───── Data supplied
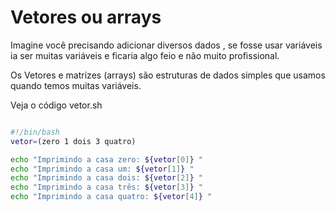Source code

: # Vetores ou arrays
Imagine você precisando adicionar diversos dados , se fosse usar variáveis ia ser muitas variáveis e ficaria algo feio e não muito profissional.

Os Vetores e matrizes (arrays) são estruturas de dados simples que usamos quando temos muitas variáveis.

Veja o código vetor.sh
```sh

#!/bin/bash
vetor=(zero 1 dois 3 quatro)

echo "Imprimindo a casa zero: ${vetor[0]} "
echo "Imprimindo a casa um: ${vetor[1]} "
echo "Imprimindo a casa dois: ${vetor[2]} "
echo "Imprimindo a casa três: ${vetor[3]} "
echo "Imprimindo a casa quatro: ${vetor[4]} "

```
──────────
- _What to produce_: Leave the pictures out. Repeat every entry above exactly.

- _Result of the exercise_:
Source code

: # Vetores ou arrays
Imagine você precisando adicionar diversos dados , se fosse usar variáveis ia ser muitas variáveis e ficaria algo feio e não muito profissional.

Os Vetores e matrizes (arrays) são estruturas de dados simples que usamos quando temos muitas variáveis.

Veja o código vetor.sh
```sh

#!/bin/bash
vetor=(zero 1 dois 3 quatro)

echo "Imprimindo a casa zero: ${vetor[0]} "
echo "Imprimindo a casa um: ${vetor[1]} "
echo "Imprimindo a casa dois: ${vetor[2]} "
echo "Imprimindo a casa três: ${vetor[3]} "
echo "Imprimindo a casa quatro: ${vetor[4]} "

```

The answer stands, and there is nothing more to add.